Jesus and the disciples are in a cornfield, rudely stealing corn. On the Sabbath, no less. The Pharisees point out that this is work and people have been stoned to death for working on the Sabbath. No really, go look in Numbers 15. Jesus says that David stole bread from the priests and he's god so he can do whatever the hell he wants, even if it is the Sabbath.

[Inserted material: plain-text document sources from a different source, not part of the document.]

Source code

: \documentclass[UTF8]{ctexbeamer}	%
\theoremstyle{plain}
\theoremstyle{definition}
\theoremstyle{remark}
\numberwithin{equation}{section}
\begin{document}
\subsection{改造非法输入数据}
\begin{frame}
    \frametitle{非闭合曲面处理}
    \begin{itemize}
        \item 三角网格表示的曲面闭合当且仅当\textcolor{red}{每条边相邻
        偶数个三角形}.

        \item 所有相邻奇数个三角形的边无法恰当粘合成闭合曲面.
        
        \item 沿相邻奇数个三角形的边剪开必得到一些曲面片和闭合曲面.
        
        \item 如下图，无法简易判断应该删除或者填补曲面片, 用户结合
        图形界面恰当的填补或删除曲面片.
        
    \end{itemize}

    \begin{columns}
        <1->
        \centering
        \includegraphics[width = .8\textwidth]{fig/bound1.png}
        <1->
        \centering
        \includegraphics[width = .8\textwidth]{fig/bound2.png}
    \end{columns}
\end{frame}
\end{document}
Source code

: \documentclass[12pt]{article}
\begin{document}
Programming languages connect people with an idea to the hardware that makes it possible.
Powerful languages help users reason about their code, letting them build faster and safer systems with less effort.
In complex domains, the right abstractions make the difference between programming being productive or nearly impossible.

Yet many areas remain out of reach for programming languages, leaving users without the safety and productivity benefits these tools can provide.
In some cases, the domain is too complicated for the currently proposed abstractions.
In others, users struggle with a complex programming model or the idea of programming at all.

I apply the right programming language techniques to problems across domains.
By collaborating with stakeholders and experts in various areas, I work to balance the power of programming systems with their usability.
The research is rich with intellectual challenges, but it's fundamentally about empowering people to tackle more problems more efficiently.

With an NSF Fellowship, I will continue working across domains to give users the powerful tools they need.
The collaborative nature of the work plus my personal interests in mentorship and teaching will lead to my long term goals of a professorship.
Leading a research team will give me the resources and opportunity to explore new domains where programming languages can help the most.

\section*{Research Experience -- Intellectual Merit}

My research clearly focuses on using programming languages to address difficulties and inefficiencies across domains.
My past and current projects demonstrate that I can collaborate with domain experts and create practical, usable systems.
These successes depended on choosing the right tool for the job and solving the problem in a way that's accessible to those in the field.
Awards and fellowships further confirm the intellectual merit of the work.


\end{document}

Another Sabbath day, Jesus is preaching in the temple when a man with a withered hand approaches him to ask for healing. The Pharisees lean in close to see whether he'll break the Sabbath again. Jesus says to them, I will ask you one thing; Is it lawful on the sabbath days to do good, or to do evil? to save life, or to destroy it? (v. 9) Which is the stupid thing about sabbath days: even in freaking Saudi Arabia, where you have morality police that force shopkeepers to shut down five times a day for prayers, the police are working. Anyway, Jesus heals the man and the Pharisees go nuts.
Jesus gets bored of the city and heads out to the mountains, where he commences the very important business of deciding which animals are more equal. Then they go out to a plain, or a mountain, whichever you prefer, to give a sermon. And you just know that somewhere in the back, the Pythons are arguing about whether he said cheese-makers or meek, and who has a bigger nose.